Bit de trois penny (thruppence, thrup’ny) : ces minuscules pièces d'argent (16 mm de diamètre) ont été frappées chaque année du règne de Victoria, sauf en 1847, 1848 et 1852. L'avers présentait un buste de la reine, le jeune profil utilisé à partir de 1838 à 1886, puis un buste du Jubilé pour 1887 et utilisé jusqu'en 1893, puis un buste voilé âgé jusqu'en 1901. Le revers représentait une couronne (probablement St. Edward’s) et un grand numéro trois, ainsi que l'année d'émission, le tout à l'intérieur Une couronne. La couronne a changé en 1887 pour correspondre à la couronne de deuil de la reine. Ils étaient produits comme aumône ou « argent saint » pour que le souverain les octroie aux pauvres le jeudi saint chaque année, une tradition qui remonte à 1210 lorsque le roi Jean a fait don de cadeaux aux pauvres et de petites pièces d'argent en 1213. La pratique s'est poursuivie. sporadiquement sous diverses formes, et était fermement ancrée lorsque Victoria monta sur le trône lors d'un service célébré à la chapelle royale de Whitehall, puis après 1890 à l'abbaye de Westminster. Les pauvres recevaient de l'argent et des vêtements, du linge, des chaussures, etc. Frappés en nombre limité pour le service et de qualité inférieure pour une circulation normale après 1845, les trois pence étaient la monnaie du royaume et devaient être acceptés s'ils étaient offerts en guise de paiement, mais de nombreuses personnes ont collecté et conservé les pièces comme souvenirs annuels de Pâques. prestations de service. Chaque année, dès que le service était terminé, des foules se rassemblaient autour des participants appauvris et leur payaient quatre ou cinq fois la valeur nominale des pièces. (De 1838 à 1844, des pièces de trois pence ont été produites pour être utilisées aux Antilles.)
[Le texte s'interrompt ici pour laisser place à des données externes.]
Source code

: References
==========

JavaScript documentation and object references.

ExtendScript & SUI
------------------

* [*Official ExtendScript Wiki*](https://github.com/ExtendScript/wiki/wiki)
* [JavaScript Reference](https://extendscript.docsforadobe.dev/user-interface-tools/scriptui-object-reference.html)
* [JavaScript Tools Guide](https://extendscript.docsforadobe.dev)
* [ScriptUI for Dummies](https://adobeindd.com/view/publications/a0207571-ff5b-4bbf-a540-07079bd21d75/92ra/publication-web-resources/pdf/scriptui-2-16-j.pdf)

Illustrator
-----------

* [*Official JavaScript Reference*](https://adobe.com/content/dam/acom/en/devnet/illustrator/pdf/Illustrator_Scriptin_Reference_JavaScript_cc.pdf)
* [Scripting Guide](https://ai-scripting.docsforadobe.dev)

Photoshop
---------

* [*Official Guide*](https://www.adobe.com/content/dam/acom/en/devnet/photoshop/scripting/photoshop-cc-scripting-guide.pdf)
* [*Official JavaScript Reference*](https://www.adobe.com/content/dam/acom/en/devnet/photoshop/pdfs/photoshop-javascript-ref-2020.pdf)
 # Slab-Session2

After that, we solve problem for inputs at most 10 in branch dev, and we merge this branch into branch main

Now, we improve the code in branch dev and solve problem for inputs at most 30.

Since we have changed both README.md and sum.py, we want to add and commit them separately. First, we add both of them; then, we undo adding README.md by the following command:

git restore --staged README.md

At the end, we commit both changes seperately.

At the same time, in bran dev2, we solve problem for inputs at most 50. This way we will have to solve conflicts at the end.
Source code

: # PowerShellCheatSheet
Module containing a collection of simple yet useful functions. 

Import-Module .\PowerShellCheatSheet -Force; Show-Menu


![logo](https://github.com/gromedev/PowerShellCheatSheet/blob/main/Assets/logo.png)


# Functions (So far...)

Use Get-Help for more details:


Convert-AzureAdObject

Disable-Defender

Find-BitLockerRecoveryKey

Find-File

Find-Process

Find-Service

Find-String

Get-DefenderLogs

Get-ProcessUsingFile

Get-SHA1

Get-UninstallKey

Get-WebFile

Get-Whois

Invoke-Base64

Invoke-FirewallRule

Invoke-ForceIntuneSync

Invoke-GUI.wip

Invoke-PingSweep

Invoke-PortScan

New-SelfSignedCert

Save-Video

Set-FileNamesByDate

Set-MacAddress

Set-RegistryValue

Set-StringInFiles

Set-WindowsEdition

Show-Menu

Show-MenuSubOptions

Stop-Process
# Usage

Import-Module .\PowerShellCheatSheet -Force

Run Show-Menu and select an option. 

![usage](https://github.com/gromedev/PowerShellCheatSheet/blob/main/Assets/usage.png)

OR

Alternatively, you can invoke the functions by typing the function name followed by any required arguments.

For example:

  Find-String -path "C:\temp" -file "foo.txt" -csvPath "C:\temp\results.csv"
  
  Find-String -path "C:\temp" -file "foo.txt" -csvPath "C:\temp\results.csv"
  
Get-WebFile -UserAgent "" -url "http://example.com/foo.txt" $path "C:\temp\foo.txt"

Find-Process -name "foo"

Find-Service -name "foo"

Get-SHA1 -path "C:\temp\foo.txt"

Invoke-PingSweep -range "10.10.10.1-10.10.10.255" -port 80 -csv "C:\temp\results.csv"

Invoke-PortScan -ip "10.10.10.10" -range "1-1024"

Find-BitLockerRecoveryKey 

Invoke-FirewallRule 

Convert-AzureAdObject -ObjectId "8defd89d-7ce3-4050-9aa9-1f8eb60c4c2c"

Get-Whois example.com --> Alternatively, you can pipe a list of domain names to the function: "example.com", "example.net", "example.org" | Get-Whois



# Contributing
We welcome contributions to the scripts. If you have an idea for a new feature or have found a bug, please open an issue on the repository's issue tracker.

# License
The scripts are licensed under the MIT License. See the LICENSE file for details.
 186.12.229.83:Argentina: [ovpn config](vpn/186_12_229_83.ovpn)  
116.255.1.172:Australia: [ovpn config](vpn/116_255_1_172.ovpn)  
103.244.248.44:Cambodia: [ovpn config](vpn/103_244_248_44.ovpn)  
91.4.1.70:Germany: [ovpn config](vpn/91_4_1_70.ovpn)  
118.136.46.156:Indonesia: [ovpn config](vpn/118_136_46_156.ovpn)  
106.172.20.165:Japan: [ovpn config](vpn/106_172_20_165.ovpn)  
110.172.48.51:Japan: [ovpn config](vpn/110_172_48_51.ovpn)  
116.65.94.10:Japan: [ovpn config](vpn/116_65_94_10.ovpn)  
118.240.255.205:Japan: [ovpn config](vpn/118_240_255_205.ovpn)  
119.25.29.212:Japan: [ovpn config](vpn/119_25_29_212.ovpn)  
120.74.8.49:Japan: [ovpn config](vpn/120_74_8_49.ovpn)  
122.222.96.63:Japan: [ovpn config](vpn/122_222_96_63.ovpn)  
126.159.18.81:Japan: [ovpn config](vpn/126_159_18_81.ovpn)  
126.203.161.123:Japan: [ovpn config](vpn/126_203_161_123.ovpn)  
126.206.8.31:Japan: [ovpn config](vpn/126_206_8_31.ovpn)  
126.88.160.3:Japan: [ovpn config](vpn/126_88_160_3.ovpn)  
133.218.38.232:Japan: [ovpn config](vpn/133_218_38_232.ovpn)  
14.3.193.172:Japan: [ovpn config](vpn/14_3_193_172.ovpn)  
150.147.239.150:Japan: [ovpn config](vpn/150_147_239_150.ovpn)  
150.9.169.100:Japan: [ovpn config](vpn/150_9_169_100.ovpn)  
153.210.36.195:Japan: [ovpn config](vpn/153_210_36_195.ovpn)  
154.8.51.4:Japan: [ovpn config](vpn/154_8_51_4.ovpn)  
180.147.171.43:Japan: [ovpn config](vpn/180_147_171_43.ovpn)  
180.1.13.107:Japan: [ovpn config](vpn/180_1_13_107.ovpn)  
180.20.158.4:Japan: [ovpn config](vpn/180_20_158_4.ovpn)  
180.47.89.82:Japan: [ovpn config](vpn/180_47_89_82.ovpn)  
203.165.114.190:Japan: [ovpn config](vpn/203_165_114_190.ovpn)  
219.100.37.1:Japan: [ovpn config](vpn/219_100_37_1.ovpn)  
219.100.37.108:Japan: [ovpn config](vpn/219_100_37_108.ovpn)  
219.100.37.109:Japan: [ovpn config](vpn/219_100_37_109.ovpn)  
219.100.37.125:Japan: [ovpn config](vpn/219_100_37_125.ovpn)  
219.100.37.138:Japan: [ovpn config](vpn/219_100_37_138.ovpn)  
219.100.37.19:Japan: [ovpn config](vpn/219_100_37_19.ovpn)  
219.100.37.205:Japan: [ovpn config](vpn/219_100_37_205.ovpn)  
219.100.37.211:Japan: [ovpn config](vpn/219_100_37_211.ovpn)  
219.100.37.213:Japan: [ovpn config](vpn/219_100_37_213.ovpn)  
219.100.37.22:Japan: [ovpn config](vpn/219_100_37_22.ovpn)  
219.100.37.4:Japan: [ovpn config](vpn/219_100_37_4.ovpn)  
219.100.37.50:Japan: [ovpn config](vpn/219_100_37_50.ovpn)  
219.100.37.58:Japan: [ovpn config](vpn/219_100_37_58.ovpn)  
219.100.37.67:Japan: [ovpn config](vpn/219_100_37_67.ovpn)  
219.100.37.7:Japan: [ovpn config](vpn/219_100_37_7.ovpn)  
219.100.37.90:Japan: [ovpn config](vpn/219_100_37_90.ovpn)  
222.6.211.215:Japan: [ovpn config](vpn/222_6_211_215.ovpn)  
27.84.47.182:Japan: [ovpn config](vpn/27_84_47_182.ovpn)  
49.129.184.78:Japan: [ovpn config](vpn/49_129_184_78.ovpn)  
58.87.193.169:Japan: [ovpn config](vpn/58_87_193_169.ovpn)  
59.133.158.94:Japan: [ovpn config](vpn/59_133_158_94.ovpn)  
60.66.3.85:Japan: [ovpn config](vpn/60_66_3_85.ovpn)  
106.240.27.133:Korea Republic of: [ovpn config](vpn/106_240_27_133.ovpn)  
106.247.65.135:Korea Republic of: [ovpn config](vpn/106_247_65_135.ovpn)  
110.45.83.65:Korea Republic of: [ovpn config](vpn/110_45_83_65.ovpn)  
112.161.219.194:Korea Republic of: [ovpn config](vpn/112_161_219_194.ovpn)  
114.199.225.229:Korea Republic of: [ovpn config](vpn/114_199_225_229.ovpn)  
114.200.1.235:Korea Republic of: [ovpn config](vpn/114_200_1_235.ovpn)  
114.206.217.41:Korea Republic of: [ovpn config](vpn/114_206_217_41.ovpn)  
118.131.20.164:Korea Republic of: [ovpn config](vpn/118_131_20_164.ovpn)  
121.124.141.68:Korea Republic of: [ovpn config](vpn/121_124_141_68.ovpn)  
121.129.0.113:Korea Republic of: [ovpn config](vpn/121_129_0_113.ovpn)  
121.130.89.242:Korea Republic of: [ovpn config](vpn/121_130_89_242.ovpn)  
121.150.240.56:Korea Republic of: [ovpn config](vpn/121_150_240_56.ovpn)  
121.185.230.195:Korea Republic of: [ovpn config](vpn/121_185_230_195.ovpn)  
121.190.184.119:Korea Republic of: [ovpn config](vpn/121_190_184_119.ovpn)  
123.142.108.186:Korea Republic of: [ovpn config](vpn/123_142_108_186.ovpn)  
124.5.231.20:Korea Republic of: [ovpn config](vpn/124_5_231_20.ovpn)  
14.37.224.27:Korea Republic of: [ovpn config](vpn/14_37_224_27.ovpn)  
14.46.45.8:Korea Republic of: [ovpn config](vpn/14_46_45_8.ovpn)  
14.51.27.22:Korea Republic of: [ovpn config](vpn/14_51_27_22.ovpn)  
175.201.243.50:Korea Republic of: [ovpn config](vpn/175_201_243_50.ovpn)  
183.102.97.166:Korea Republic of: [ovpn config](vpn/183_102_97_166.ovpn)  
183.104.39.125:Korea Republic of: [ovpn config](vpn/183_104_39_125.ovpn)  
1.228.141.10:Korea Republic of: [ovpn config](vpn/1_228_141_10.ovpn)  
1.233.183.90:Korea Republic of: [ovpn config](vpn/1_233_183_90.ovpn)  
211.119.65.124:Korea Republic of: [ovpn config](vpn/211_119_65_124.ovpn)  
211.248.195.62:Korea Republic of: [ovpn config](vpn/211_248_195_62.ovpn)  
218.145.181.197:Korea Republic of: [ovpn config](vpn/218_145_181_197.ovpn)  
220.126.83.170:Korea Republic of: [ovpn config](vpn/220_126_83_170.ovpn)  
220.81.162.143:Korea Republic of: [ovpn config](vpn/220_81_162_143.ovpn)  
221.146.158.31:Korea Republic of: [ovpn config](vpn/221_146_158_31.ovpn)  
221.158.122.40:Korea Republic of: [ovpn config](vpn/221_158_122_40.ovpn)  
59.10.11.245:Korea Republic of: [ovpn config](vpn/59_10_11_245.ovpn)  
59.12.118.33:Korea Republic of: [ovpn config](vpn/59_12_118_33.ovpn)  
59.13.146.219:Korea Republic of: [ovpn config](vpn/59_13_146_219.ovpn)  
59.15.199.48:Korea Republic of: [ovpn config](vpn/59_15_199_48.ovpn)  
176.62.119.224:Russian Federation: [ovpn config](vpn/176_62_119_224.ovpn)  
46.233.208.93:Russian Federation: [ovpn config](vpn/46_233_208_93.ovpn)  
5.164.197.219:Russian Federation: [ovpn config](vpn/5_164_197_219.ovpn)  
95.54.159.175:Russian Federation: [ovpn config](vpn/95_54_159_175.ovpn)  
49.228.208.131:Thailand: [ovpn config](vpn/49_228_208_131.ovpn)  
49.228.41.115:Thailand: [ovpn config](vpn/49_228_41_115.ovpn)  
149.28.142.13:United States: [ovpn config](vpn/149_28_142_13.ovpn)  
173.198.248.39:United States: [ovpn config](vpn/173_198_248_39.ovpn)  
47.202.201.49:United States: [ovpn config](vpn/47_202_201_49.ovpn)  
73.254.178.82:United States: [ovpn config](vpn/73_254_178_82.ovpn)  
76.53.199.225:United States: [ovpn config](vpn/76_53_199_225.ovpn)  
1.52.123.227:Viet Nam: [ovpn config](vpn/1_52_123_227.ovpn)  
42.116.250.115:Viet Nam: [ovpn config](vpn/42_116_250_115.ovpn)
Fourpenny bit (fourpence, joey, groat): Ces pièces ont été fabriquées avec le même petit diamètre que les trois pennies (16 mm), mais étaient plus épaisses et donc un peu plus lourdes. Groat était un nom traditionnel pour une pièce d'argent datant du 13ème siècle. Pendant le règne de Victoria, ils ont été frappés pour la circulation en Grande-Bretagne de 1838 à 1855 avec une valeur de quatre pence. Les pièces présentaient un jeune buste de la reine à l'avers et Britannia avec la date en dessous au revers et QUATRE PENCE sur le bord. Le surnom Joey vient de Joseph Hume (député de Weymouth, Dorset) qui a fait campagne avec succès pour la réintroduction du fourpenny en 1836. L'histoire raconte que les toffs ne voulaient pas transporter de pièces de cuivre et que les tarifs de taxi à Londres étaient en moyenne de quatre pence. . Si six pence étaient offerts, le chauffeur de taxi garderait le solde comme une sorte de pourboire à moins que le cavalier n'insiste sur la monnaie. Ensuite, le chauffeur de taxi pourrait donner 16 demi-farthings en retour.

Six pence (tanneur, demi shilling) : en argent et de 19,5 mm de diamètre, de 1838 à 1887, l'avers de six pence présentait un jeune profil de Victoria avec ses cheveux en chignon, mais elle a légèrement vieilli en 1880. Le revers avait SIX PENCE dans une couronne, une couronne ci-dessus et la date ci-dessous. En 1887, une version Jubilé fut publiée avec un buste couronné et vêtu beaucoup plus ancien et un écu au revers. Certaines de ces pièces ont été arrachées par la classe criminelle qui les a fait passer pour des demi-souverains après un placage à l'or, obligeant la Monnaie royale à les retirer. Les six pence sont ensuite revenus au design inversé précédent, mais avec la couronne de deuil de la reine. Le buste du Jubilé est resté sur les pièces jusqu'en 1893, lorsqu'un vieux buste voilé a été sélectionné. Le surnom de "tanner" vient probablement de John Sigismund Tanner (1705 à 1775) qui était le graveur en chef de la Monnaie royale à la Tour de Londres de 1741 jusqu'à peu de temps avant sa mort.

Shilling (bob): Fabriqué en argent d'une valeur de 12 pence et d'un diamètre de 24 mm, des shillings ont été frappés chaque année du règne de Victoria (sauf 1847 en vue de la décimalisation, et pourtant il y avait 1848 et 1849 shillings produits) et trois bustes ont été utilisés un jeune buste de 1838 à 1887, un buste du Jubilé de 1887 à 1892, et un buste voilé âgé de 1893 à 1901 (qui avaient tous de nombreuses légères variations). Au revers, de 1838 à 1887, il y avait UN SHILLING entouré d'une couronne, une couronne au-dessus et la date en dessous. Avec le jubilé de 1887, le revers présentait le bouclier des armes royales avec une couronne et entouré d'une jarretière, la date ci-dessous, et avec le changement en 1893, trois boucliers (Angleterre, Écosse, Irlande) avec une jarretière et UN SILLING autour du bord , la date ci-dessous. Le premier enregistrement d'un shilling appelé bob provient de l'Old Bailey (le tribunal pénal central à côté de la prison de Newgate) en 1789, alors qu'il s'agissait d'un ne peux pas terme utilisé par la tristement célèbre faction anarchique de Londres.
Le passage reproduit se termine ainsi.